## Prompt:
Every line in the records below with the string "clientId" is to be copied out.

(Extracted data entries)
■ ■ ■ ■ ■ ■ ■

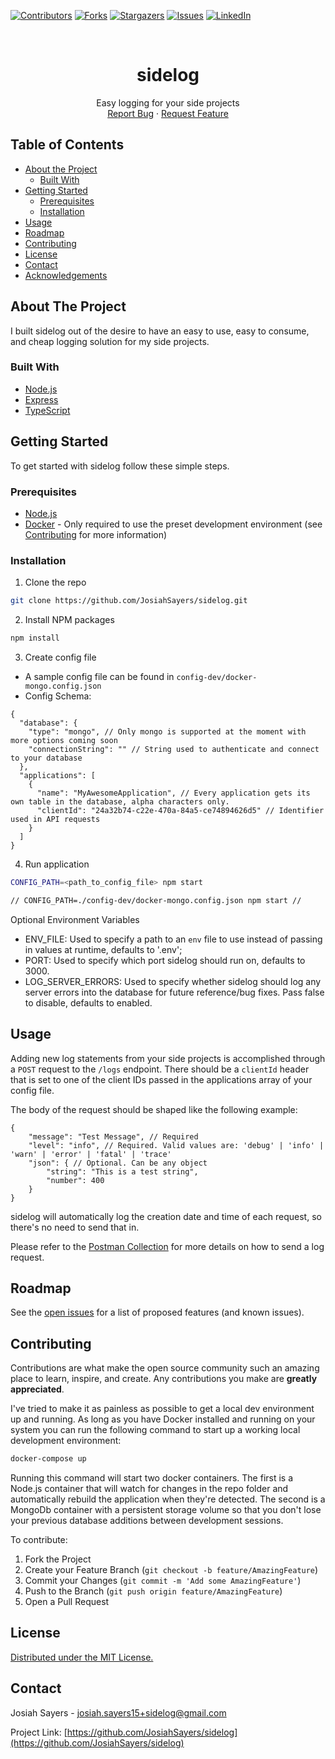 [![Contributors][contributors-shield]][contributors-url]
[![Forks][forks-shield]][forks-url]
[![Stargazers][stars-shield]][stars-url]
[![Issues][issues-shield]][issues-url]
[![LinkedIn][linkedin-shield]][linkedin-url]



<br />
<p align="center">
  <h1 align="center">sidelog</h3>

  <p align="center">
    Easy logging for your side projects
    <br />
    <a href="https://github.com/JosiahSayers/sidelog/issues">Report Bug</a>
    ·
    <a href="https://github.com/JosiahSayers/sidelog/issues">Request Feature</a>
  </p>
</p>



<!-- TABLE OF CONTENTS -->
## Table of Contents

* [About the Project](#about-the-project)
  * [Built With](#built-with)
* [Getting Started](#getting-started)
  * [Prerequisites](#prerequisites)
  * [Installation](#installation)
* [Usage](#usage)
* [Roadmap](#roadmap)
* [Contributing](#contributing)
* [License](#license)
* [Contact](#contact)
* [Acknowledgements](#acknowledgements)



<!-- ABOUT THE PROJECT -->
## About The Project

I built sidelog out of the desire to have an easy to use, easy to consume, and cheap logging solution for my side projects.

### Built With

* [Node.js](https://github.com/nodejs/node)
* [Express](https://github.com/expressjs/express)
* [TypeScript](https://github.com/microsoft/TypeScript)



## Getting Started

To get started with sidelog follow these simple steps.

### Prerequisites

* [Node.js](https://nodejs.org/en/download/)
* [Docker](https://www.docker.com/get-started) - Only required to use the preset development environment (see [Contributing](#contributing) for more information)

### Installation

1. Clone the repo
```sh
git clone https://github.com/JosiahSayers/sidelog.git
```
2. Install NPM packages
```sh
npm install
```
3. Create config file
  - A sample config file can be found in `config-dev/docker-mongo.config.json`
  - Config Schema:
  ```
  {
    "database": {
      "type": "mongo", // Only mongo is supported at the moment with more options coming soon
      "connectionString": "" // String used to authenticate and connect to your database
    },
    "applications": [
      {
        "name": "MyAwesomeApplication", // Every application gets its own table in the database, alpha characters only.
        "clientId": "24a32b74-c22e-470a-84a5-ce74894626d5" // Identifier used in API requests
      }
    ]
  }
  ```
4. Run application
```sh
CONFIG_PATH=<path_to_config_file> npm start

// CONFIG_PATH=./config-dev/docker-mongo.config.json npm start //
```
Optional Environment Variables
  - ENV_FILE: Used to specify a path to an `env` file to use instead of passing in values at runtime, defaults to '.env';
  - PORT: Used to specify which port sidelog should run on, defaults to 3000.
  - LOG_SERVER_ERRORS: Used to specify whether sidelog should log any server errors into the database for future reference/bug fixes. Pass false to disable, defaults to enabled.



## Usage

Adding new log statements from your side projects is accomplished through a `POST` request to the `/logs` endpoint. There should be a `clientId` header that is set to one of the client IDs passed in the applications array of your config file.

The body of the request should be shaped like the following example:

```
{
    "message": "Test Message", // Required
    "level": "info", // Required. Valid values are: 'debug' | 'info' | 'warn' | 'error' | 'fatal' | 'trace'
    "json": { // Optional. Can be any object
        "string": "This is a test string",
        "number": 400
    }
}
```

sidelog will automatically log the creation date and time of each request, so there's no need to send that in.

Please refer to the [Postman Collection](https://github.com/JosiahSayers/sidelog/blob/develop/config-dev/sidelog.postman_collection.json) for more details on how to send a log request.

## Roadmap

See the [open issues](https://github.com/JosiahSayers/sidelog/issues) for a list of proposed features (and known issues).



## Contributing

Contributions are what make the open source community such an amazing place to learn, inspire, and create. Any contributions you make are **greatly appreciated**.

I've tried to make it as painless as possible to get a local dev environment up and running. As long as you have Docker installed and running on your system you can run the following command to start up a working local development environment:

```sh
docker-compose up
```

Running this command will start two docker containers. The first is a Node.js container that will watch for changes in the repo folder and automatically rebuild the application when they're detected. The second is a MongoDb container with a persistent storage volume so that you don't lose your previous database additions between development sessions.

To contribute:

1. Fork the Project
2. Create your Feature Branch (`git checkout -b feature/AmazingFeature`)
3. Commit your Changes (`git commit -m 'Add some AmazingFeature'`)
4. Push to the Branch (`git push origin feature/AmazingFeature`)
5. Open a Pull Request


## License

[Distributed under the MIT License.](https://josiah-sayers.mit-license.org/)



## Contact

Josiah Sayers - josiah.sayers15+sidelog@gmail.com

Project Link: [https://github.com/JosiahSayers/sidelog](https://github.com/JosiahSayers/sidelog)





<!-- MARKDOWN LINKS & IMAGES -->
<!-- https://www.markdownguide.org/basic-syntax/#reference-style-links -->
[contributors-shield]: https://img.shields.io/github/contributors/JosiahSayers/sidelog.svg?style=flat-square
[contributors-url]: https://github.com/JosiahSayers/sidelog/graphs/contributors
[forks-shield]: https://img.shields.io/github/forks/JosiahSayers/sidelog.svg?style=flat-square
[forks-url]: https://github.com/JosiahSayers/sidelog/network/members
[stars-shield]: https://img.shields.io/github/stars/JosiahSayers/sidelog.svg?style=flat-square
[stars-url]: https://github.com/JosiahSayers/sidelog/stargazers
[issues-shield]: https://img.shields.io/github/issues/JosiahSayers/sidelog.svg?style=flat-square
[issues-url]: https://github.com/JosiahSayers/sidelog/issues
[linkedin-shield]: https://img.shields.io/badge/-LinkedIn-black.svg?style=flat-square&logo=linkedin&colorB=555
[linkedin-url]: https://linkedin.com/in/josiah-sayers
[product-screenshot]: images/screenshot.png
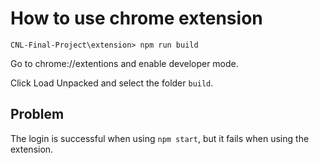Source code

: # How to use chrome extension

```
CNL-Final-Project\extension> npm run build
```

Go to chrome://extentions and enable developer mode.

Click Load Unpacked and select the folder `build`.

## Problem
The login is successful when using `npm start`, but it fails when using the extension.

■ ■ ■ ■ ■ ■ ■

## Expected answer:
        "clientId": "24a32b74-c22e-470a-84a5-ce74894626d5" // Identifier used in API requests
Adding new log statements from your side projects is accomplished through a `POST` request to the `/logs` endpoint. There should be a `clientId` header that is set to one of the client IDs passed in the applications array of your config file.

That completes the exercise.